**Problem to work on**
Only the lines with "метода" in them need to be copied from the listing.

**Dataset entries**
== == ==
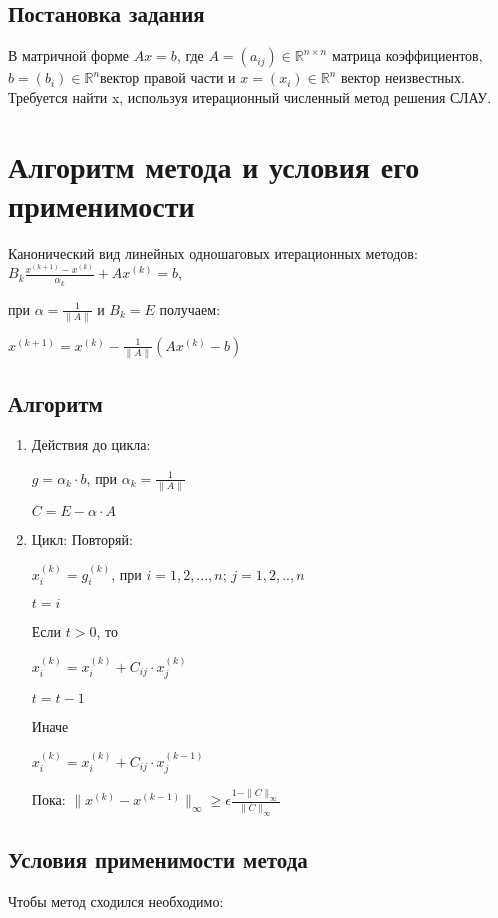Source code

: \documentclass{article}
\begin{document}
	\subsection{Постановка задания}
	В матричной форме $Ax = b$, где $A = (a_{ij}) \in \mathbb{R}^{n\times n} $ матрица коэффициентов, $b = (b_i) \in \mathbb{R}^n $вектор правой части и $x = (x_i) \in \mathbb{R}^n$  вектор неизвестных.
	Требуется найти x, используя итерационный численный метод решения СЛАУ.
	

	\section{Алгоритм метода и условия его применимости}   
	Канонический вид линейных одношаговых итерационных методов:
	$B_k\frac{x^{(k+1)}-x^{(k)}}{\alpha_k} + Ax^{(k)} = b$,
	
	при $\alpha = \frac{1}{\|A\|}$ и $B_k = E$ получаем:
	
	$x^{(k+1)} = x^{(k)} - \frac{1}{\|A\|}(Ax^{(k)} - b)$
	
	\subsection{Алгоритм}
	\begin{enumerate}
		\item Действия до цикла:
		
		$g = \alpha_k \cdot b$, при $\alpha_k = \frac{1}{\|A\|}$ 
		
		$C =  E - \alpha \cdot A$
		
		\item Цикл:
		Повторяй:
		
		
		$x^{(k)}_i = g^{(k)}_i$, при $i = 1, 2,...,n$; $j = 1, 2,..,n$
		
		$t = i$
		
		Если $t > 0$, то
		
			$x^{(k)}_i = x^{(k)}_i + C_{ij} \cdot x^{(k)}_j$
		
			$t = t-1$
		
		Иначе
			
			$x^{(k)}_i = x^{(k)}_i + C_{ij} \cdot x^{(k-1)}_j$
		
		Пока: $\|x^{(k)} - x^{(k-1)}\|_{\infty} \geq \epsilon \frac{1 - \|C\|_{\infty}}{\|C\|_{\infty}}$
		
	\end{enumerate}
	
	\subsection{Условия применимости метода}
	Чтобы метод сходился необходимо:
	
\end{document}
== == ==
**Written answer**
	\section{Алгоритм метода и условия его применимости}   
	\subsection{Условия применимости метода}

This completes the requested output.